The population differentiation caused by endogamous mating can be amplified by additional evolutionary forces. Demographic history may vary wildly between groups within substructured populations and contribute to genetic differentiation. Although populations outside of Africa have experienced an ancient, severe bottleneck, regional populations may have been differentially affected by more recent founder events [e.g. Hutterites (31), Ashkenazim (28), Québécois (32)] or rapid population growth due to technological innovations such as agriculture. The amount of genetic diversity as measured, for example, by the distribution of allele frequencies in a subpopulation (i.e. the site-frequency spectrum) can be used to distinguish between different possible demographic histories of the subpopulations (33,34). Demography, therefore, also influences the amount of standing variation on which natural selection can act. Populations that have undergone recent growth have a higher proportion of rare (<5% in frequency), young variants. Recent variants have had less time to be affected by natural selection, and therefore are proportionally more likely to be deleterious (35): demography can therefore impact the number of deleterious alleles and heterozygous sites a given individual is expected to carry.

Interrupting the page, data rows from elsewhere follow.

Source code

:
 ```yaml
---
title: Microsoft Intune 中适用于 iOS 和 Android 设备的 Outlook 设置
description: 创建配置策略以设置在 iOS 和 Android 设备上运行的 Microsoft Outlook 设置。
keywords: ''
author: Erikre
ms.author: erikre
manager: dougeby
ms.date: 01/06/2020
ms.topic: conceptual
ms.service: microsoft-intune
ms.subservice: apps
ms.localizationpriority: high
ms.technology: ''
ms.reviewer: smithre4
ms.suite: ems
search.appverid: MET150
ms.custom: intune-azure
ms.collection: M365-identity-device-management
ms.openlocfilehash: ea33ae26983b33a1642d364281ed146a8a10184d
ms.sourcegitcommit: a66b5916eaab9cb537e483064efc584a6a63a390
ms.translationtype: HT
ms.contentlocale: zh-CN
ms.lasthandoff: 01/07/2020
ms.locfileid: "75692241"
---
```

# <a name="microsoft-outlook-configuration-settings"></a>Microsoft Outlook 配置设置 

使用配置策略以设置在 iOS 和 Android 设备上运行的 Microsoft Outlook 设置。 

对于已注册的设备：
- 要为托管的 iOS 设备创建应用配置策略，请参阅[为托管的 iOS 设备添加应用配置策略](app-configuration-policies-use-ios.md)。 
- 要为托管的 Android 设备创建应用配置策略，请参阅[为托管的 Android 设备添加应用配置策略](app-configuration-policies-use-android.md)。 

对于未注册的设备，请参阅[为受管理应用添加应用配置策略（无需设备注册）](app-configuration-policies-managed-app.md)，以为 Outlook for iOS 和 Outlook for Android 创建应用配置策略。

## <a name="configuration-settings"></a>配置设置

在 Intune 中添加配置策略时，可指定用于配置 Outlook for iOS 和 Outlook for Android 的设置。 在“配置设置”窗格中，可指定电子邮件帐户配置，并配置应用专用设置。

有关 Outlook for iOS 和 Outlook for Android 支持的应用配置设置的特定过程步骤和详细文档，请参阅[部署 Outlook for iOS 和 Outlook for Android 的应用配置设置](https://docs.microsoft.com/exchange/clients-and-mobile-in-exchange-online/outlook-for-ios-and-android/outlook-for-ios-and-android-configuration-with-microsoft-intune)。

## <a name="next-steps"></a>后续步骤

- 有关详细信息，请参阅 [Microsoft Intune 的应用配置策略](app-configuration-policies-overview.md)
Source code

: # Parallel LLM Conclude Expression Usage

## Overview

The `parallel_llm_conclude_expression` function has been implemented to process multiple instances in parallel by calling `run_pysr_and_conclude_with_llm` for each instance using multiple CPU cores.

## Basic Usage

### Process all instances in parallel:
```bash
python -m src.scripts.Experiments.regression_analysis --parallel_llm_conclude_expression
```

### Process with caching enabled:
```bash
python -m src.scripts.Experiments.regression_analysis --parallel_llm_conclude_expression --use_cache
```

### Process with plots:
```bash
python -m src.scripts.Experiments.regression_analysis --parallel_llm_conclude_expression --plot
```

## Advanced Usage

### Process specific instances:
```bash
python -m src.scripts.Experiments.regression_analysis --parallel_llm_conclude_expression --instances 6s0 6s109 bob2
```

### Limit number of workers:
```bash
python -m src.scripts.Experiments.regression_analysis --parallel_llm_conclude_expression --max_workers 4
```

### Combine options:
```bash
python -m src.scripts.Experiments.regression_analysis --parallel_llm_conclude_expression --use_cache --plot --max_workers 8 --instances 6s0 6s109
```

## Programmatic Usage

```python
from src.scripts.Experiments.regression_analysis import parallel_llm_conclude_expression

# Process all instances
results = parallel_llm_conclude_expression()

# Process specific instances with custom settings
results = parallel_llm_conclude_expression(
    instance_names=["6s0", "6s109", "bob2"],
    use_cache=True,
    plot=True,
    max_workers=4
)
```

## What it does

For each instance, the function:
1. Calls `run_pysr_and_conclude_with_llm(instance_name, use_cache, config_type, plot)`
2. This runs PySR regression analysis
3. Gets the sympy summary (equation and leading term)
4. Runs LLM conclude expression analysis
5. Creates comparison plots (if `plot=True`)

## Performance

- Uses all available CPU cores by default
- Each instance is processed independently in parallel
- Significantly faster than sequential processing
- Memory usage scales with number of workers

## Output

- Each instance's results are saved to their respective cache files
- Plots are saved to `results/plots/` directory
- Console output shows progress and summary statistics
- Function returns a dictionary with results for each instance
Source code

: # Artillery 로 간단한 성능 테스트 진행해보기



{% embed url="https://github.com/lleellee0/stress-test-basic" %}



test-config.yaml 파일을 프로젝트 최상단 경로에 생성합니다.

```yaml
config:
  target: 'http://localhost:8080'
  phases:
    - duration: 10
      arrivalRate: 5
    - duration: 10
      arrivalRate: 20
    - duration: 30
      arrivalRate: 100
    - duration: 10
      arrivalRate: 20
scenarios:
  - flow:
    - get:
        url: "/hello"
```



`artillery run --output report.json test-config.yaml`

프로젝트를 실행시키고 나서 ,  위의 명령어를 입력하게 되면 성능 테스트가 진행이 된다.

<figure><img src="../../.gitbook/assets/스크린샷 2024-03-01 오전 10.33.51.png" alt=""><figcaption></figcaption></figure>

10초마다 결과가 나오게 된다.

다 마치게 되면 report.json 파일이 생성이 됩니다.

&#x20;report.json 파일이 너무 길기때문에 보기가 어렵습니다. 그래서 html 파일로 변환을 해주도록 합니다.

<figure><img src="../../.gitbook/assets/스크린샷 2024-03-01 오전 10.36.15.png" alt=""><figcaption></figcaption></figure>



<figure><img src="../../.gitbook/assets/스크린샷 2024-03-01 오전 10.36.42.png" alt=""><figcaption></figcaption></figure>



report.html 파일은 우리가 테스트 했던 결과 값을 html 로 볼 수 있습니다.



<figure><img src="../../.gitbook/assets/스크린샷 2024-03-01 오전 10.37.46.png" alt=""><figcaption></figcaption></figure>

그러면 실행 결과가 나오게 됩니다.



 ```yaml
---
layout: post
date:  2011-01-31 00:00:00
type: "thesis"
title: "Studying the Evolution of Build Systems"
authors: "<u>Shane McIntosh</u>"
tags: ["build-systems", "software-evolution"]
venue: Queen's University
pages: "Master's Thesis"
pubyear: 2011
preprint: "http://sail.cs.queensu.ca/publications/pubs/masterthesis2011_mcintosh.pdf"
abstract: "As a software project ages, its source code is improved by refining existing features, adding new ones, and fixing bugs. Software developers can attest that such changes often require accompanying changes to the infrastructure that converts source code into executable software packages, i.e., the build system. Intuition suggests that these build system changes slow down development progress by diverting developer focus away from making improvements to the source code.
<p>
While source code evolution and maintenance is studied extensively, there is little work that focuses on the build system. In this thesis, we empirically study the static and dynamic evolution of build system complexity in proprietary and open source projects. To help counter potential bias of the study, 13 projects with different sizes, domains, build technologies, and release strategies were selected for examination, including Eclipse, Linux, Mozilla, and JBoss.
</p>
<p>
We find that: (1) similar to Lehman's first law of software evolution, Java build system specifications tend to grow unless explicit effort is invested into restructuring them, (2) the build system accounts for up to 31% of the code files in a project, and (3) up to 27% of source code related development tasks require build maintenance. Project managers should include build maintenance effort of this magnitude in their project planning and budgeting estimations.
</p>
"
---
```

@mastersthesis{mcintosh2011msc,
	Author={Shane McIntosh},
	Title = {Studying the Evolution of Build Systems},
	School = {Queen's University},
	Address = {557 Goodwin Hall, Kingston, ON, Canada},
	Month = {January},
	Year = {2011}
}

Historic differences in selection pressure among populations are another archetypal cause of population allele frequency differentiation (36,37). A survey of loci under selection in eight different regions of the world found that the top candidates for selective sweeps were generally non-overlapping (38). The exception was Europe, the Middle East and Central Asian populations that generally shared similar signals for selection; this may be due to recent shared ancestry and dietary environments following the diffusion of agriculture through this region. However, closely related or geographically proximate populations need not necessarily have experienced identical selective histories. For example, Simonson et al. (39) recently described decreased hemoglobin count (i.e. affected by variation in the EGLN1 and PPARA genes) as an adaptation to the high-altitude environment of the Tibetan Plateau. They confirm that this high-altitude adaption was not present in lowland Chinese and posit that the adaptive process occurred over a very brief evolutionary time span, as they infer the time of divergence between Tibetans and Han Chinese to be only about 3000 years.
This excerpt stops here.